I can't adequately convey what I think is Fielding's position on how machines should interact with RESTful systems, but I will convey my understanding of the purpose and intent of his thesis:
REST is a characterization of the Web architecture itself. It's not an alternative WWW, it is an abstract description of the principles behind the WWW. You can see this theme in Chapter 4 of the thesis in which Fielding characterizes REST [1].
> This chapter presents the requirements of the World Wide Web architecture and the problems faced in designing and evaluating proposed improvements to its key communication protocols. I use the insights garnered from the survey and classification of architectural styles for network-based hypermedia systems to hypothesize methods for developing an architectural style that would be used to guide the design of improvements for the modern Web architecture. [...]

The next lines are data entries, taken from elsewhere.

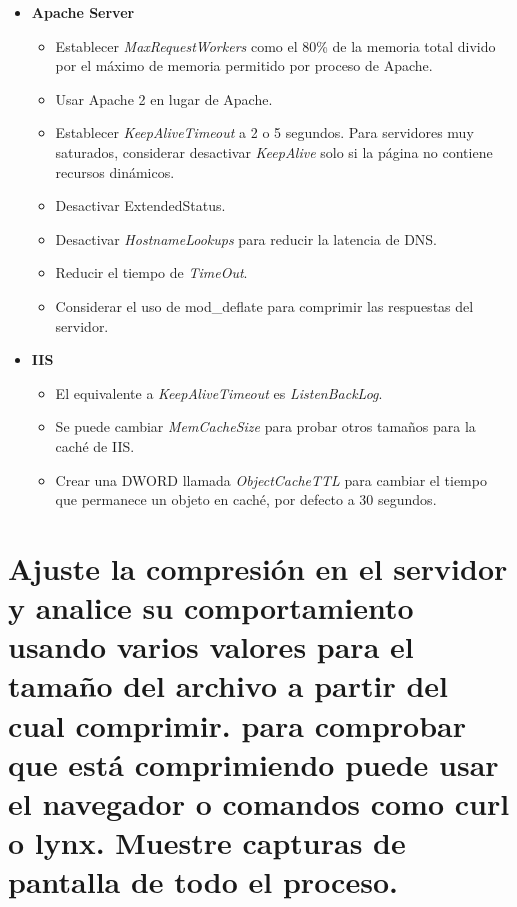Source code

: \begin{itemize}
	\item \textbf{Apache Server}
			\begin{itemize}
				\item Establecer \textit{MaxRequestWorkers} como el 80\% de la memoria total divido por el máximo de memoria permitido por proceso de Apache. 
				\item Usar Apache 2 en lugar de Apache.
				\item Establecer \textit{KeepAliveTimeout} a 2 o 5 segundos. Para servidores muy saturados, considerar desactivar \textit{KeepAlive} solo si la página no contiene recursos dinámicos.
				\item Desactivar ExtendedStatus.
				\item Desactivar \textit{HostnameLookups} para reducir la latencia de DNS.
				\item Reducir el tiempo de \textit{TimeOut}.
				\item Considerar el uso de mod\_deflate para comprimir las respuestas del servidor.
			\end{itemize}
	\item \textbf{IIS}
			\begin{itemize}
				\item El equivalente a \textit{KeepAliveTimeout} es \textit{ListenBackLog}.
				\item Se puede cambiar \textit{MemCacheSize} para probar otros tamaños para la caché de IIS.
				\item Crear una DWORD llamada \textit{ObjectCacheTTL} para cambiar el tiempo que permanece un objeto en caché, por defecto a 30 segundos.
			\end{itemize}
\end{itemize}





\vspace{5mm}


\section{Ajuste la compresión en el servidor y analice su comportamiento usando varios valores para el tamaño del archivo a partir del cual comprimir. para comprobar que está comprimiendo puede usar el navegador o comandos como curl o lynx. Muestre capturas de pantalla de todo el proceso.}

> The early Web architecture was based on solid principles--separation of concerns, simplicity, and generality--but lacked an architectural description and rationale. The design was based on a set of informal hypertext notes, two early papers oriented towards the user community, and archived discussions on the Web developer community mailing list. In reality, however, the only true description of the early Web architecture was found within the implementations of libwww (the CERN protocol library for clients and servers), Mosaic (the NCSA browser client), and an assortment of other implementations that interoperated with them.
> An architectural style can be used to define the principles behind the Web architecture such that they are visible to future architects. As discussed in Chapter 1, a style is a named set of constraints on architectural elements that induces the set of properties desired of the architecture. The first step in my approach, therefore, is to identify the constraints placed within the early Web architecture that are responsible for its desirable properties. (internal citations elided)
By "distributed hypermedia systems", did he really mean "alternative browsers for alternative WWWs"?